C’est un pompier de la ville, Sam Harvey, surnommé Harvey-N’a-qu’un-œil, qui a été désigné pour faire office de bourreau. Avec l’aide d’un dresseur, il passe une chaîne autour du cou de Mary dont l’autre extrémité est reliée au crochet de la grue.
On embraye le treuil, la chaîne se tend puis l’éléphante est soulevée du sol…
Quelques secondes plus tard, dans un sinistre craquement, la chaîne cède et Mary s’effondre sur le sol, elle a la hanche brisée, et, sonnée, est incapable de faire le moindre mouvement.
Un employé du cirque se précipite et grimpe sur son dos pour lui passer une chaîne plus solide autour du cou. Le treuil est remis en action et Mary est soulevée une nouvelle fois.
L’animal se débat désespérément, étranglé, suffoquant, au bout de la chaîne sous les vivats de la foule qui exultait…
Et cela durera longtemps…
Quand on connaît l’anatomie des éléphants et la structure anatomique massive de leur cou, on comprend que l’étrangement d’un éléphant est pratiquement inimaginable !)

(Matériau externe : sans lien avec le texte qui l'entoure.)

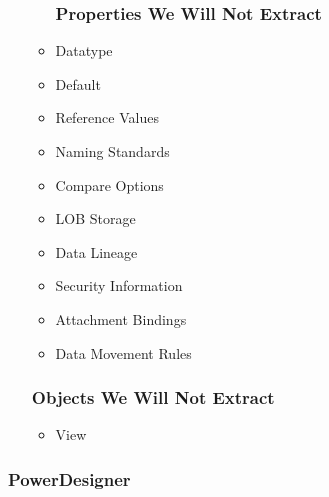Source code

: \documentclass[12pt,a4paper]{report}
\begin{document}
\begin{itemize}
\begin{itemize}
		\subsubsection{Properties We Will Not Extract}
		\item Datatype
		\item Default
		\item Reference Values
		\item Naming Standards
		\item Compare Options
		\item LOB Storage
		\item Data Lineage
		\item Security Information
		\item Attachment Bindings
		\item Data Movement Rules
	\end{itemize}
	\subsubsection{Objects We Will Not Extract}
	\begin{itemize}
		\item View
	\end{itemize}
\end{itemize}

\subsubsection{PowerDesigner}
\end{document}
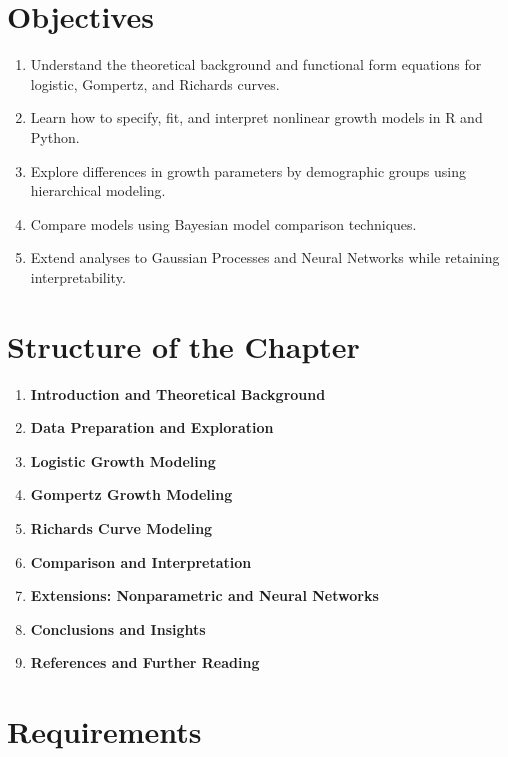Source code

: \documentclass[
  letterpaper,
  DIV=11,
  numbers=noendperiod]{scrreprt}
\providecommand{\tightlist}{%
  \setlength{\itemsep}{0pt}\setlength{\parskip}{0pt}}\usepackage{longtable,booktabs,array}
\begin{document}
\section{Objectives}\label{objectives}

\begin{enumerate}
\def\labelenumi{\arabic{enumi}.}
\tightlist
\item
  Understand the theoretical background and functional form equations
  for logistic, Gompertz, and Richards curves.
\item
  Learn how to specify, fit, and interpret nonlinear growth models in R
  and Python.
\item
  Explore differences in growth parameters by demographic groups using
  hierarchical modeling.
\item
  Compare models using Bayesian model comparison techniques.
\item
  Extend analyses to Gaussian Processes and Neural Networks while
  retaining interpretability.
\end{enumerate}

\section{Structure of the Chapter}\label{structure-of-the-chapter}

\begin{enumerate}
\def\labelenumi{\arabic{enumi}.}
\tightlist
\item
  \textbf{Introduction and Theoretical Background}
\item
  \textbf{Data Preparation and Exploration}
\item
  \textbf{Logistic Growth Modeling}
\item
  \textbf{Gompertz Growth Modeling}
\item
  \textbf{Richards Curve Modeling}
\item
  \textbf{Comparison and Interpretation}
\item
  \textbf{Extensions: Nonparametric and Neural Networks}
\item
  \textbf{Conclusions and Insights}
\item
  \textbf{References and Further Reading}
\end{enumerate}

\section{Requirements}\label{requirements}
\end{document}
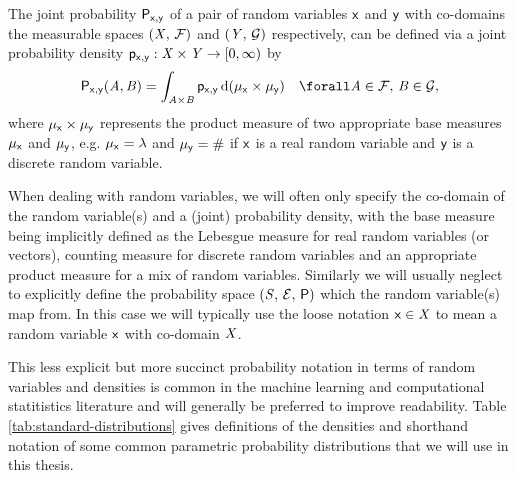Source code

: The joint probability $\mathsf{P}_{\mathsf{x},\mathsf{y}}$ of a pair of random variables $\mathsf{x}$ and $\mathsf{y}$ with co-domains the measurable spaces $(\mathit{X},\,\mathcal{F})$ and $(\mathit{Y},\,\mathcal{G})$ respectively, can be defined via a joint probability density $\mathsf{p}_{\mathsf{x},\mathsf{y}} : \mathit{X} \times \mathit{Y} \to [0,\infty)$ by
\begin{equation}\label{eq:real-rv-joint-prob-dens}
  \prob{\rvar{x},\rvar{y}}(\set{A},\set{B}) =
  \int_{\set{A}\times\set{B}} 
    \pden{\rvar{x},\rvar{y}} 
  \,\dr(\mu_{\rvar{x}} \times \mu_{\rvar{y}})
  \quad \forall \set{A} \in \sset{F}, \,\set{B} \in \sset{G},
\end{equation}
where $\mu_{\mathsf{x}} \times \mu_{\mathsf{y}}$ represents the product measure of two appropriate base measures $\mu_{\mathsf{x}}$ and $\mu_{\mathsf{y}}$, e.g. $\mu_{\rvar{x}} = \lebm{1}$ and $\mu_{\mathsf{y}} = \#$ if $\mathsf{x}$ is a real random variable and $\mathsf{y}$ is a discrete random variable.

When dealing with random variables, we will often only specify the co-domain of the random variable(s) and a (joint) probability density, with the base measure being implicitly defined as the Lebesgue measure for real random variables (or vectors), counting measure for discrete random variables and an appropriate product measure for a mix of random variables. Similarly we will usually neglect to explicitly define the probability space $(\mathit{S},\,\mathcal{E},\,\mathsf{P})$ which the random variable(s) map from. In this case we will typically use the loose notation $\mathsf{x} \in \mathit{X}$ to mean a random variable $\mathsf{x}$ with co-domain $\mathit{X}$. 

This less explicit but more succinct probability notation in terms of random variables and densities is common in the machine learning and computational statitistics literature and will generally be preferred to improve readability. 
Table \ref{tab:standard-distributions} gives definitions of the densities and shorthand notation of some common parametric probability distributions that we will use in this thesis.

Trente minutes plus tard, la grue redescendra enfin le corps.
Mary ne bougeait plus : cette fois–ci elle était bien morte !

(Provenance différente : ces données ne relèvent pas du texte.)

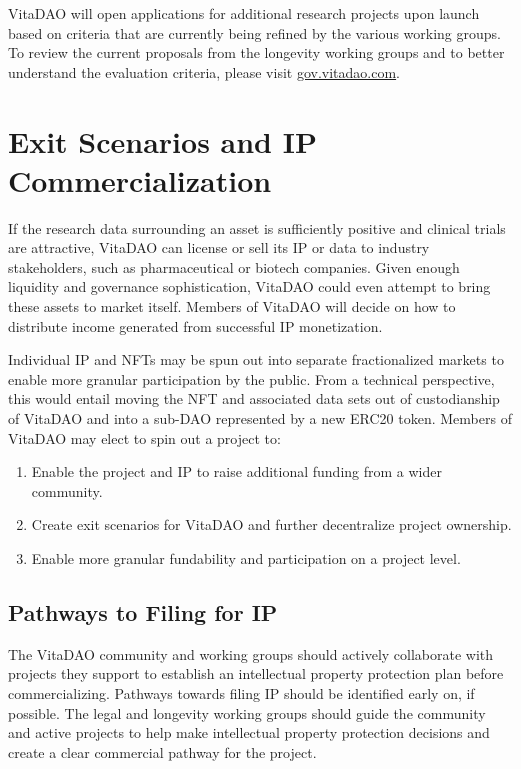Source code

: \documentclass[12pt,letterpaper]{article}
\begin{document}
VitaDAO will open applications for additional research projects upon launch based on criteria that are currently being refined by the various working groups. To review the current proposals from the longevity working groups and to better understand the evaluation criteria, please visit \url{gov.vitadao.com}.

\section{Exit Scenarios and IP Commercialization}
If the research data surrounding an asset is sufficiently positive and clinical trials are attractive, VitaDAO can license or sell its IP or data to industry stakeholders, such as pharmaceutical or biotech companies. Given enough liquidity and governance sophistication, VitaDAO could even attempt to bring these assets to market itself. Members of VitaDAO will decide on how to distribute income generated from successful IP monetization. 

Individual IP and NFTs may be spun out into separate fractionalized markets to enable more granular participation by the public. From a technical perspective, this would entail moving the NFT and associated data sets out of custodianship of VitaDAO and into a sub-DAO represented by a new ERC20 token. Members of VitaDAO may elect to spin out a project to:

\begin{enumerate}
\item Enable the project and IP to raise additional funding from a wider community.
\item Create exit scenarios for VitaDAO and further decentralize project ownership.
\item Enable more granular fundability and participation on a project level.
\end{enumerate}

\subsection{Pathways to Filing for IP}
The VitaDAO community and working groups should actively collaborate with projects they support to establish an intellectual property protection plan before commercializing. Pathways towards filing IP should be identified early on, if possible. The legal and longevity working groups should guide the community and active projects to help make intellectual property protection decisions and create a clear commercial pathway for the project.
\end{document}
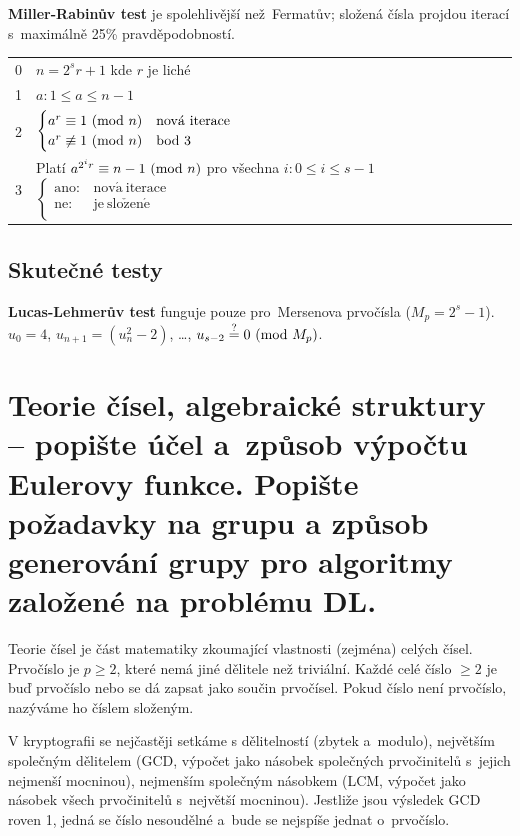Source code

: \noindent \textbf{Miller-Rabinův test} je spolehlivější než~Fermatův; složená čísla projdou iterací s~maximálně 25\% pravděpodobností.

\begin{table}[ht]
\begin{tabular}{l|l}
0 & $n = 2^s r + 1$ kde $r$ je liché \\
1 & $a: 1 \leq a \leq n-1$ \\
2 & $\begin{cases}
a^r \equiv 1 \ (\mathrm{mod}\ n) & \mathrm{nov\acute{a}\ iterace} \\
a^r \not\equiv 1 \ (\mathrm{mod}\ n) & \mathrm{bod\ 3} \\
\end{cases}$ \\
3 & Platí $a^{2^i r} \equiv n-1 \ (\mathrm{mod}\ n)$ pro všechna $i: 0 \leq i \leq s-1$ $\begin{cases}
\mathrm{ano:} & \mathrm{nov\acute{a}\ iterace} \\
\mathrm{ne:} & \mathrm{je\ slo\check{z}en\acute{e}} \\
\end{cases}$ \\
\end{tabular}
\end{table}

\subsection{Skutečné testy}

\textbf{Lucas-Lehmerův test} funguje pouze pro~Mersenova prvočísla ($M_p = 2^s - 1$). \\
$u_0 = 4$, $u_{n+1} = (u_n^2 - 2)$, \dots, $u_{s-2} \stackrel{?}{=} 0 \ (\mathrm{mod}\ M_p)$.

\clearpage
\section{Teorie čísel, algebraické struktury -- popište účel a~způsob výpočtu Eulerovy funkce. Popište požadavky na grupu a způsob generování grupy pro algoritmy založené na problému DL.}

Teorie čísel je část matematiky zkoumající vlastnosti (zejména) celých čísel. Prvočíslo je $p \geq 2$, které nemá jiné dělitele než triviální. Každé celé číslo $\geq 2$ je buď prvočíslo nebo se dá zapsat jako součin prvočísel. Pokud číslo není prvočíslo, nazýváme ho číslem složeným.

V kryptografii se nejčastěji setkáme s dělitelností (zbytek a~modulo), největším společným dělitelem (GCD, výpočet jako násobek společných prvočinitelů s~jejich nejmenší mocninou), nejmenším společným násobkem (LCM, výpočet jako násobek všech prvočinitelů s~největší mocninou). Jestliže jsou výsledek GCD roven 1, jedná se číslo nesoudělné a~bude se nejspíše jednat o~prvočíslo.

On a raconté que le corps de Mary avait été enterré à l’endroit où se trouve aujourd’hui le tribunal d’Erwin. C’est faux. Il aurait fallu pour cela la transporter sur plus d’un kilomètre et demi depuis le lieu de son exécution, ce qui n’était pas envisageable à l’époque. On s’est en fait contenté de creuser, à l’aide d’une pelle mécanique, une fosse tout à côté de la voie de chemin de fer, d’y faire rouler la dépouille de Mary avant de la recouvrir de terre.

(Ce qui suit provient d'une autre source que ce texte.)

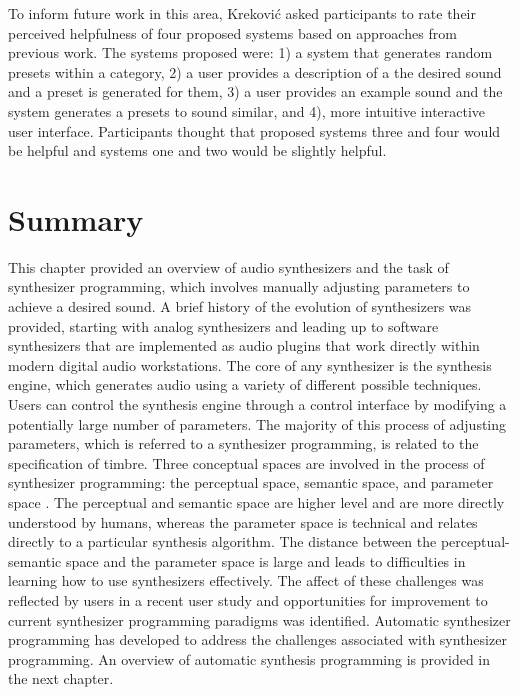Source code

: To inform future work in this area, Krekovi\'{c} asked participants to rate their perceived helpfulness of four proposed systems based on approaches from previous work. The systems proposed were: 1) a system that generates random presets within a category, 2) a user provides a description of a the desired sound and a preset is generated for them, 3) a user provides an example sound and the system generates a presets to sound similar, and 4), more intuitive interactive user interface. Participants thought that proposed systems three and four would be helpful and systems one and two would be slightly helpful.

\section{Summary}
This chapter provided an overview of audio synthesizers and the task of synthesizer programming, which involves manually adjusting parameters to achieve a desired sound. A brief history of the evolution of synthesizers was provided, starting with analog synthesizers and leading up to software synthesizers that are implemented as audio plugins that work directly within modern digital audio workstations. The core of any synthesizer is the synthesis engine, which generates audio using a variety of different possible techniques. Users can control the synthesis engine through a control interface by modifying a potentially large number of parameters. The majority of this process of adjusting parameters, which is referred to a synthesizer programming, is related to the specification of timbre. Three conceptual spaces are involved in the process of synthesizer programming: the perceptual space, semantic space, and parameter space \cite{pardo2019learning}. The perceptual and semantic space are higher level and are more directly understood by humans, whereas the parameter space is technical and relates directly to a particular synthesis algorithm. The distance between the perceptual-semantic space and the parameter space is large and leads to difficulties in learning how to use synthesizers effectively. The affect of these challenges was reflected by users in a recent user study \cite{krekovic2019insights} and opportunities for improvement to current synthesizer programming paradigms was identified. Automatic synthesizer programming has developed to address the challenges associated with synthesizer programming. An overview of automatic synthesis programming is provided in the next chapter.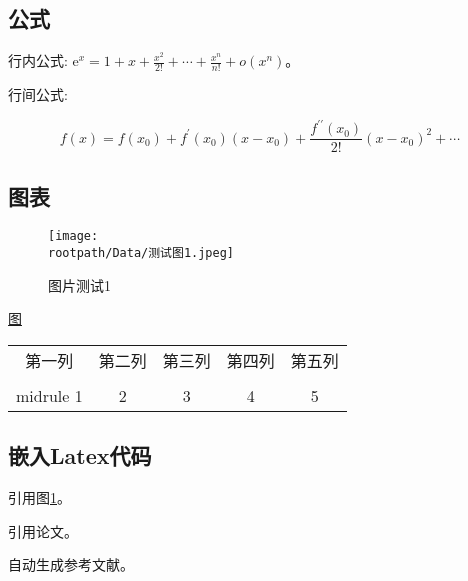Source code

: \documentclass{ctexart}
\newcommand{\rootpath}{.}
\begin{document}
\subsection{公式}

行内公式: $\mathrm{e}^{x}=1+x+\frac{x^{2}}{2 !}+\cdots+\frac{x^{n}}{n !}+o\left(x^{n}\right)$。

行间公式:

\begin{equation}
  f(x)=f\left(x_{0}\right)+f^{\prime}\left(x_{0}\right)\left(x-x_{0}\right)+\frac{f^{\prime \prime}\left(x_{0}\right)}{2 !}\left(x-x_{0}\right)^{2}+\cdots
\end{equation}
\subsection{图表}

\begin{figure}[H]
    \centering
    \texttt{[image: \\rootpath/Data/测试图1.jpeg]}
    \caption{图片测试1}
    \label{图片测试1}
\end{figure}

\href{/Data/测试图2.jpg}{图}
\begin{table}[H]
    \centering
    \begin{tabular}{ccccc}
        \toprule
        第一列 & 第二列 & 第三列 & 第四列 & 第五列\\
        \\midrule
        1 & 2 & 3 & 4 & 5\\
        \bottomrule
    \end{tabular}
\end{table}
\subsection{嵌入Latex代码}

引用图\ref{图片测试1}。

引用论文\cite{lu_deepxde_2021}。

自动生成参考文献。
\newpage


\end{document}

Aucune marque, aucune stèle.
Rien n’indique l’endroit du forfait ni le lieu exact de la tombe de cette condamnée à mort de cinq tonnes.
« victime de la brutalité d’un dresseur aussi bête qu’inexpérimenté et de la haine de la populace ».
Cela lui ferait une belle épitaphe…
Si quelqu’un prenait la peine de faire un passage avec un radar de sol, à Erwin près de l’ancienne gare en bordure de la voie ferrée, on retrouverait immanquablement l’endroit où Mary est enterrée…
Mais sans doute trop honteuse du forfait dont elle fut le cadre, la municipalité préfère oublier aujourd’hui d’en perpétrer le souvenir.
Cet article n’a d’autre prétention que de le faire savoir précisément pour éviter de l’oublier…

 


 

  1. Histoire des progrès de la civilisation en Europe depuis l’ère chrétienne jusqu’au XIXe siècle, Volume 6, chapitre 3ème, p.72 – Par H. Roux-Ferrand, 1847.